--- START ---

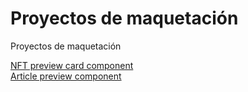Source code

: # Proyectos de maquetación

Proyectos de maquetación

[NFT preview card component](https://servel84.github.io/maquetacion/nft-preview-card-component/)<br />
[Article preview component](https://servel84.github.io/maquetacion/article-preview-component/)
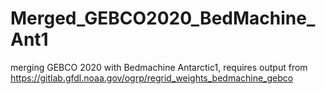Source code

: # Merged_GEBCO2020_BedMachine_Ant1

merging GEBCO 2020 with Bedmachine Antarctic1,
requires output from https://gitlab.gfdl.noaa.gov/ogrp/regrid_weights_bedmachine_gebco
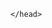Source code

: 
<html> 
	<head> 
      		<title>Arjun Luthra Blog</title>  
      		<meta name="viewport" content="width=device-width, initial-scale=1">
      		<meta name="apple-mobile-web-app-capable" content="yes">
      		<link rel="stylesheet" href="https://code.jquery.com/mobile/1.4.5/jquery.mobile-1.4.5.min.css" />
      		<script src="https://code.jquery.com/jquery-1.11.1.min.js"></script>
      		<script src="https://code.jquery.com/mobile/1.4.5/jquery.mobile-1.4.5.min.js"></script>
		</script>
	   
	</head> 
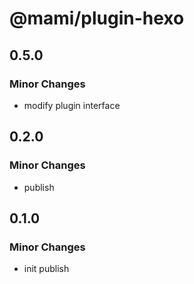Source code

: # @mami/plugin-hexo

## 0.5.0

### Minor Changes

- modify plugin interface

## 0.2.0

### Minor Changes

- publish

## 0.1.0

### Minor Changes

- init publish

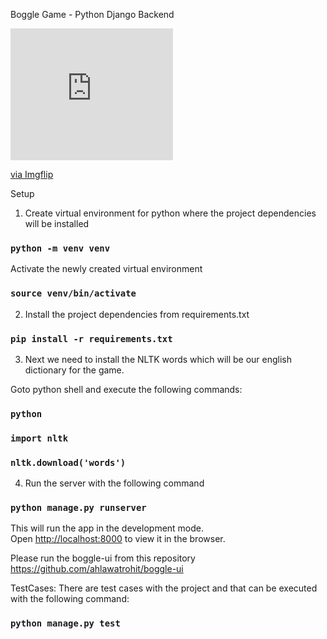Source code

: Boggle Game - Python Django Backend

<div style="width:260px;max-width:100%;"><div style="height:0;padding-bottom:81.15%;position:relative;"><iframe width="260" height="211" style="position:absolute;top:0;left:0;width:100%;height:100%;" frameBorder="0" src="https://imgflip.com/embed/3uhswr"></iframe></div><p><a href="https://imgflip.com/gif/3uhswr">via Imgflip</a></p></div>

Setup

1. Create virtual environment for python where the project dependencies will be installed
### `python -m venv venv`
Activate the newly created virtual environment
### `source venv/bin/activate`

2. Install the project dependencies from requirements.txt

### `pip install -r requirements.txt`

3. Next we need to install the NLTK words which will be our english dictionary for the game.

Goto python shell and execute the following commands:
### `python`
### `import nltk`
### `nltk.download('words')`

4. Run the server with the following command

### `python manage.py runserver`

This will run the app in the development mode.<br />
Open [http://localhost:8000](http://localhost:8000) to view it in the browser.

Please run the boggle-ui from this repository https://github.com/ahlawatrohit/boggle-ui

TestCases:
There are test cases with the project and that can be executed with the following command:
### `python manage.py test`
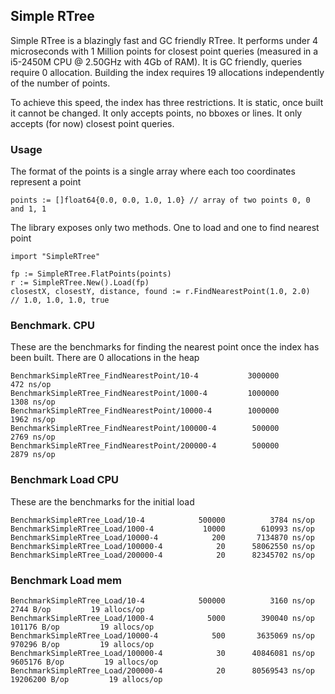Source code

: ## Simple RTree

Simple RTree is a blazingly fast and GC friendly RTree. It performs under 4 microseconds with 1 Million points for closest point queries
(measured in a i5-2450M CPU @ 2.50GHz with 4Gb of RAM). It is GC friendly, queries require 0 allocation.
Building the index requires 19 allocations independently of the number of points.

To achieve this speed, the index has three restrictions. It is static, once built it cannot be changed.
It only accepts points, no bboxes or lines. It only accepts (for now) closest point queries.


### Usage

The format of the points is a single array where each too coordinates represent a point

    points := []float64{0.0, 0.0, 1.0, 1.0} // array of two points 0, 0 and 1, 1

The library exposes only two methods. One to load and one to find nearest point

    import "SimpleRTree"

    fp := SimpleRTree.FlatPoints(points)
    r := SimpleRTree.New().Load(fp)
    closestX, closestY, distance, found := r.FindNearestPoint(1.0, 2.0)
    // 1.0, 1.0, 1.0, true



### Benchmark. CPU

These are the benchmarks for finding the nearest point once the index has been built. There are 0 allocations in the heap

    BenchmarkSimpleRTree_FindNearestPoint/10-4      	 3000000	       472 ns/op
    BenchmarkSimpleRTree_FindNearestPoint/1000-4    	 1000000	      1308 ns/op
    BenchmarkSimpleRTree_FindNearestPoint/10000-4   	 1000000	      1962 ns/op
    BenchmarkSimpleRTree_FindNearestPoint/100000-4  	  500000	      2769 ns/op
    BenchmarkSimpleRTree_FindNearestPoint/200000-4  	  500000	      2879 ns/op


### Benchmark Load CPU

These are the benchmarks for the initial load

    BenchmarkSimpleRTree_Load/10-4      	  500000	      3784 ns/op
    BenchmarkSimpleRTree_Load/1000-4    	   10000	    610993 ns/op
    BenchmarkSimpleRTree_Load/10000-4   	     200	   7134870 ns/op
    BenchmarkSimpleRTree_Load/100000-4  	      20	  58062550 ns/op
    BenchmarkSimpleRTree_Load/200000-4  	      20	  82345702 ns/op


### Benchmark Load mem

    BenchmarkSimpleRTree_Load/10-4      	  500000	      3160 ns/op	    2744 B/op	      19 allocs/op
    BenchmarkSimpleRTree_Load/1000-4    	    5000	    390040 ns/op	  101176 B/op	      19 allocs/op
    BenchmarkSimpleRTree_Load/10000-4   	     500	   3635069 ns/op	  970296 B/op	      19 allocs/op
    BenchmarkSimpleRTree_Load/100000-4  	      30	  40846081 ns/op	 9605176 B/op	      19 allocs/op
    BenchmarkSimpleRTree_Load/200000-4  	      20	  80569543 ns/op	19206200 B/op	      19 allocs/op




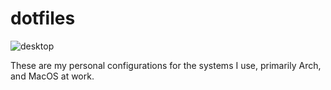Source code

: # dotfiles

![desktop](https://github.com/sigfriedCub1990/dotfiles_reloaded/assets/8824202/0a322d9a-7906-481e-8a7b-8366ace43d57)

These are my personal configurations for the systems I use, primarily Arch, and MacOS at work.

--- END ---

Copy the lines of the entries above that mention "only".

## Exercise output
It only accepts points, no bboxes or lines. It only accepts (for now) closest point queries.
The library exposes only two methods. One to load and one to find nearest point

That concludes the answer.